The stabbing murder of Eviatar Borowski at Tapuach junction in Samaria has brought to a head the bitter relationship between local Jewish residents and the head of the IDF Central Command Major General Nitzan Alon. The Jewish residents blame Maj. Gen. Alon’s policy of containing Arab violence combined with zero tolerance of suspected Jewish violence for the deterioration of security under his command.
According to Hakol Hayehudi, many residents and public officials in Judea and Samaria have been calling recently for the dismissal of Maj. Gen. Alon, because of the worst security situation in the area since Operation Defensive Shield a decade ago.
Eviatar Borowski’s widow also published a letter saying Alon is “heartless” and calling for his dismissal.

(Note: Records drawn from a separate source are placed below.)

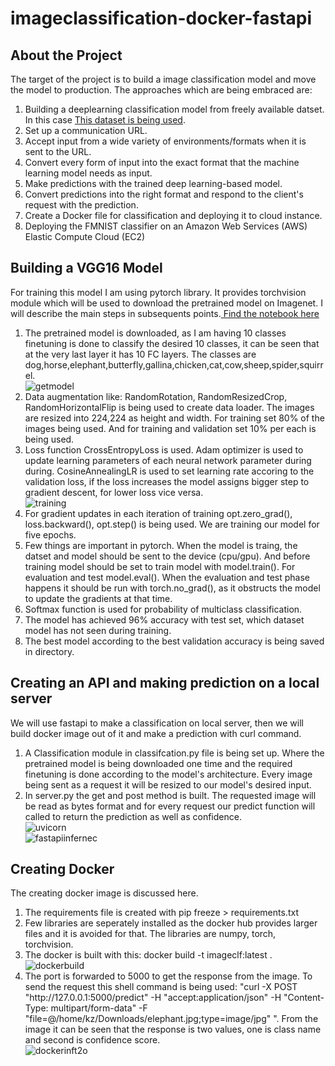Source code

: # imageclassification-docker-fastapi
## About the Project
The target of the project is to build a image classification model and move the model to production. The approaches which are being embraced are:
<ol>
  <li>Building a deeplearning classification model from freely available datset. In this case <a href="https://www.kaggle.com/alessiocorrado99/animals10">This dataset is being used</a>.</li>
  <li>Set up a communication URL.</li>
  <li>Accept input from a wide variety of environments/formats when it is sent to the URL.</li>
  <li>Convert every form of input into the exact format that the machine learning model needs as input.</li>
  <li>Make predictions with the trained deep learning-based model.</li>
  <li>Convert predictions into the right format and respond to the client's request with the prediction.</li>
  <li>Create a Docker file for classification and deploying it to cloud instance.
  <li>Deploying the FMNIST classifier on an Amazon Web Services (AWS) Elastic Compute Cloud (EC2)</li>
</ol>

<div>
  <h2>Building a VGG16 Model</h2>
  <p>For training this model I am using pytorch library. It provides torchvision module which will be used to download the pretrained model on Imagenet. I will describe the main steps in subsequents points.<a href="https://github.com/KaziShawon/imageclassification-docker-fastapi/blob/main/vgg16_vision_multiclass.ipynb"> Find the notebook here</a></p>
  <ol>
    <li>The pretrained model is downloaded, as I am having 10 classes finetuning is done to classify the desired 10 classes, it can be seen that at the very last layer it has 10 FC layers. The classes are dog,horse,elephant,butterfly,gallina,chicken,cat,cow,sheep,spider,squirrel. <br> <img src="https://i.ibb.co/xqBgqY2/getmodel.jpg" alt="getmodel" border="0"></li>
    <li>Data augmentation like: RandomRotation, RandomResizedCrop, RandomHorizontalFlip is being used to create data loader. The images are resized into 224,224 as height and width. For training set 80% of the images being used. And for training and validation set 10% per each is being used.</li>
    <li>Loss function CrossEntropyLoss is used. Adam optimizer is used to update learning parameters of each neural network parameter during during. CosineAnnealingLR is used to set learning rate accoring to the validation loss, if the loss increases the model assigns bigger step to gradient descent, for lower loss vice versa.<br> <img src="https://i.ibb.co/d2j1R7S/training.jpg" alt="training" border="0"></li>
    <li>For gradient updates in each iteration of training opt.zero_grad(), loss.backward(), opt.step() is being used. We are training our model for five epochs.</li>
    <li>Few things are important in pytorch. When the model is traing, the datset and model should be sent to the device (cpu/gpu). And before training model should be set to train model with model.train(). For evaluation and test model.eval(). When the evaluation and test phase happens it should be run with torch.no_grad(), as it obstructs the model to update the gradients at that time.</li>
    <li>Softmax function is used for probability of multiclass classification.</li>
    <li>The model has achieved 96% accuracy with test set, which dataset model has not seen during training.</li>
    <li>The best model according to the best validation accuracy is being saved in directory.</li>
  </ol>
</div>
<div>
  <h2>Creating an API and making prediction on a local server</h2>
  We will use fastapi to make a classification on local server, then we will build docker image out of it and make a prediction with curl command.
  <ol>
    <li>A Classification module in classifcation.py file is being set up. Where the pretrained model is being downloaded one time and the required finetuning is done according to the model's architecture. Every image being sent as a request it will be resized to our model's desired input.</li>
    <li>In server.py the get and post method is built. The requested image will be read as bytes format and for every request our predict function will called to return the prediction as well as confidence. <br><img src="https://i.ibb.co/XxH7tGw/uvicorn.jpg" alt="uvicorn" border="0"> <br><img src="https://i.ibb.co/yhrmZBz/fastapiinfernec.jpg" alt="fastapiinfernec" border="0"></li>
  </ol>
</div>
<div>
  <h2>Creating Docker</h2>
  The creating docker image is discussed here.
  <ol>
    <li>The requirements file is created with pip freeze > requirements.txt</li>
    <li>Few libraries are seperately installed as the docker hub provides larger files and it is avoided for that. The libraries are numpy, torch, torchvision.</li>
    <li>The docker is built with this: docker build -t imageclf:latest . <br><img src="https://i.ibb.co/74WpWT7/dockerbuild.jpg" alt="dockerbuild" border="0"></li>
    <li>The port is forwarded to 5000 to get the response from the image. To send the request this shell command is being used: "curl -X POST "http://127.0.0.1:5000/predict" -H "accept:application/json" -H "Content-Type: multipart/form-data" -F "file=@/home/kz/Downloads/elephant.jpg;type=image/jpg"
". From the image it can be seen that the response is two values, one is class name and second is confidence score. <br><img src="https://i.ibb.co/fCbwcFP/dockerinft2o.jpg" alt="dockerinft2o" border="0"></li>
  </ol>
</div>
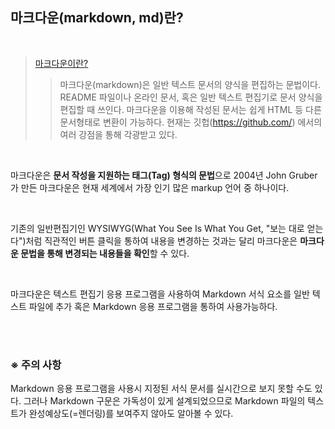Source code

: ## 마크다운(markdown, md)란?

<br>

> [마크다운이란?](https://www.markdownguide.org/getting-started/)
> > 마크다운(markdown)은 일반 텍스트 문서의 양식을 편집하는 문법이다. README 파일이나 온라인 문서, 혹은 일반 텍스트 편집기로 문서 양식을 편집할 때 쓰인다. 마크다운을 이용해 작성된 문서는 쉽게 HTML 등 다른 문서형태로 변환이 가능하다. 현재는 깃헙(https://github.com/) 에서의 여러 강점을 통해 각광받고 있다.

<br>

마크다운은 <b>문서 작성을 지원하는 태그(Tag) 형식의 문법</b>으로 2004년 John Gruber가 만든 마크다운은 현재 세계에서 가장 인기 많은 markup 언어 중 하나이다.

<br>

기존의 일반편집기인 WYSIWYG(What You See Is What You Get, "보는 대로 얻는다")처럼 직관적인 버튼 클릭을 통하여 내용을 변경하는 것과는 달리 마크다운은 <b>마크다운 문법을 통해 변경되는 내용들을 확인</b>할 수 있다.

<br>

마크다운은 텍스트 편집기 응용 프로그램을 사용하여 Markdown 서식 요소를 일반 텍스트 파일에 추가 혹은 Markdown 응용 프로그램을 통하여 사용가능하다.

<br><br>

### ※ 주의 사항

Markdown 응용 프로그램을 사용시 지정된 서식 문서를 실시간으로 보지 못할 수도 있다. 그러나 Markdown 구문은 가독성이 있게 설계되었으므로 Markdown 파일의 텍스트가 완성예상도(=렌더링)를 보여주지 않아도 알아볼 수 있다.

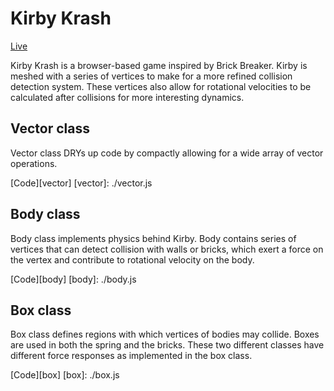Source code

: # Kirby Krash

[Live][pages]

[pages]: https://amihays.github.io

Kirby Krash is a browser-based game inspired by Brick Breaker. Kirby is meshed with a series of vertices to make for a more refined collision detection system. These vertices also allow for rotational velocities to be calculated after collisions for more interesting dynamics.

## Vector class

Vector class DRYs up code by compactly allowing for a wide array of vector operations.

[Code][vector]
[vector]: ./vector.js

## Body class

Body class implements physics behind Kirby. Body contains series of vertices that can detect collision with walls or bricks, which exert a force on the vertex and contribute to rotational velocity on the body.

[Code][body]
[body]: ./body.js


## Box class

Box class defines regions with which vertices of bodies may collide. Boxes are used in both the spring and the bricks. These two different classes have different force responses as implemented in the box class.

[Code][box]
[box]: ./box.js
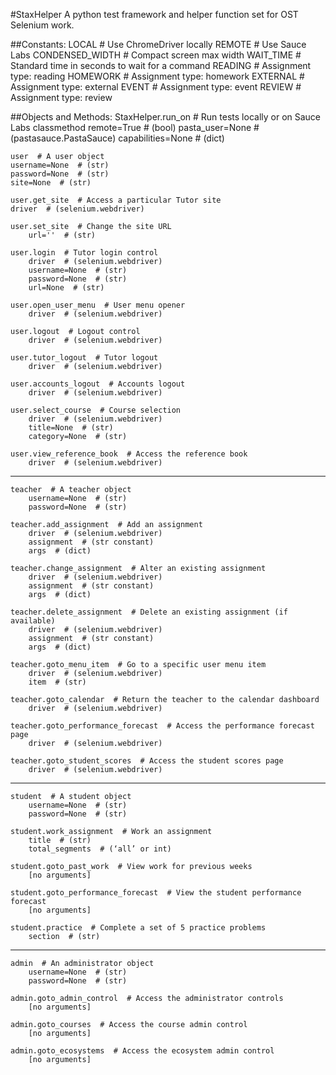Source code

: #StaxHelper
A python test framework and helper function set for OST Selenium work.

##Constants:
	LOCAL  # Use ChromeDriver locally
	REMOTE  # Use Sauce Labs
	CONDENSED_WIDTH  # Compact screen max width
	WAIT_TIME  # Standard time in seconds to wait for a command
		READING  # Assignment type: reading
		HOMEWORK  # Assignment type: homework
		EXTERNAL  # Assignment type: external
		EVENT  # Assignment type: event
		REVIEW  # Assignment type: review

##Objects and Methods:
	StaxHelper.run_on  # Run tests locally or on Sauce Labs
	classmethod remote=True  # (bool)
	pasta_user=None  # (pastasauce.PastaSauce)
	capabilities=None  # (dict)

	user  # A user object
 	username=None  # (str)
 	password=None  # (str)
 	site=None  # (str)

	user.get_site  # Access a particular Tutor site
 	driver  # (selenium.webdriver)

	user.set_site  # Change the site URL
 		url=''  # (str)

	user.login  # Tutor login control
 		driver  # (selenium.webdriver)
 		username=None  # (str)
 		password=None  # (str)
 		url=None  # (str)

	user.open_user_menu  # User menu opener
 		driver  # (selenium.webdriver)

	user.logout  # Logout control
	 	driver  # (selenium.webdriver)

	user.tutor_logout  # Tutor logout
 		driver  # (selenium.webdriver)

	user.accounts_logout  # Accounts logout
		driver  # (selenium.webdriver)

	user.select_course  # Course selection
 		driver  # (selenium.webdriver)
 		title=None  # (str)
 		category=None  # (str)

	user.view_reference_book  # Access the reference book
 		driver  # (selenium.webdriver)
------
	teacher  # A teacher object
		username=None  # (str)
		password=None  # (str)

	teacher.add_assignment  # Add an assignment
	 	driver  # (selenium.webdriver)
 		assignment  # (str constant)
 		args  # (dict)

	teacher.change_assignment  # Alter an existing assignment
 		driver  # (selenium.webdriver)
 		assignment  # (str constant)
 		args  # (dict)

	teacher.delete_assignment  # Delete an existing assignment (if available)
 		driver  # (selenium.webdriver)
 		assignment  # (str constant)
 		args  # (dict)

	teacher.goto_menu_item  # Go to a specific user menu item
		driver  # (selenium.webdriver)
		item  # (str)

	teacher.goto_calendar  # Return the teacher to the calendar dashboard
		driver  # (selenium.webdriver)

	teacher.goto_performance_forecast  # Access the performance forecast page
		driver  # (selenium.webdriver)

	teacher.goto_student_scores  # Access the student scores page
		driver  # (selenium.webdriver)
------
	student  # A student object
		username=None  # (str)
		password=None  # (str)

	student.work_assignment  # Work an assignment
		title  # (str)
		total_segments  # (‘all’ or int)

	student.goto_past_work  # View work for previous weeks
		[no arguments]

	student.goto_performance_forecast  # View the student performance forecast
		[no arguments]

	student.practice  # Complete a set of 5 practice problems
		section  # (str)
------
	admin  # An administrator object
		username=None  # (str)
		password=None  # (str)

	admin.goto_admin_control  # Access the administrator controls
		[no arguments]

	admin.goto_courses  # Access the course admin control
		[no arguments]

	admin.goto_ecosystems  # Access the ecosystem admin control
		[no arguments]
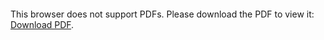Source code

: <object data="christ-in-song/CIS1908pdfs/781.pdf" type="application/pdf" width="100%" height="1024px">
    <embed src="christ-in-song/CIS1908pdfs/781.pdf">
        <p>This browser does not support PDFs. Please download the PDF to view it: <a href="christ-in-song/CIS1908pdfs/781.pdf">Download PDF</a>.</p>
    </embed>
</object>

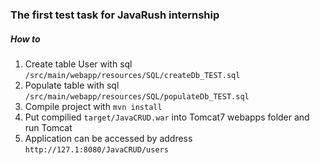 ### The first test task for JavaRush internship
 ##### How to
 1. Create table User with sql `/src/main/webapp/resources/SQL/createDb_TEST.sql`
 2. Populate table with sql `/src/main/webapp/resources/SQL/populateDb_TEST.sql`
 3. Compile project with `mvn install`
 4. Put compilied `target/JavaCRUD.war` into Tomcat7 webapps folder and run Tomcat
 5. Application can be accessed by address `http://127.1:8080/JavaCRUD/users`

Maj. Gen. Alon’s ties with Israel’s extreme left are considered among the strongest in the IDF top echelon. His wife, Mor Alon, is a known supporter of “Machsom Watch” which documents the activities of IDF soldiers at checkpoints in Judea and Samaria.
For some reason, the leaders of the town of Beit El picked a time when public uproar against Alon is gaining momentum to embrace the IDF commander and invite him to be the guest of honor in the main event of Jerusalem Day, at a local synagogue.
The invitation, sent out before the murder, dismayed many local residents. But in recent days the grumbling has grown into loud protest, and on Sunday residents hung fliers around town protesting Alon’s invitation.
“Inviting someone like Nitzan Alon to the town of Beit El of all places, and on the day of the liberation of Jerusalem and Judea and Samaria, is an insult to a substantial portion of the population,” the flyer, distributed to community mailboxes, declared. “We ask that you act to revoke his participation as a guest of honor at the prayer ceremony.”
The flyer contains outrageous quotes by Alon, like his statement after the murder of the Fogel family, when he said it was “a price tag price tag,” referring to the campaign by some Jews to impose a cost in loss of property to Arab hostilities.
It appears that the protest, which was joined by many Beit El residents, including public figures and rabbis, left an impression. On Sunday, the Beit El leadership informed Maj. Gen. Nitzan Alon that he was no longer welcome.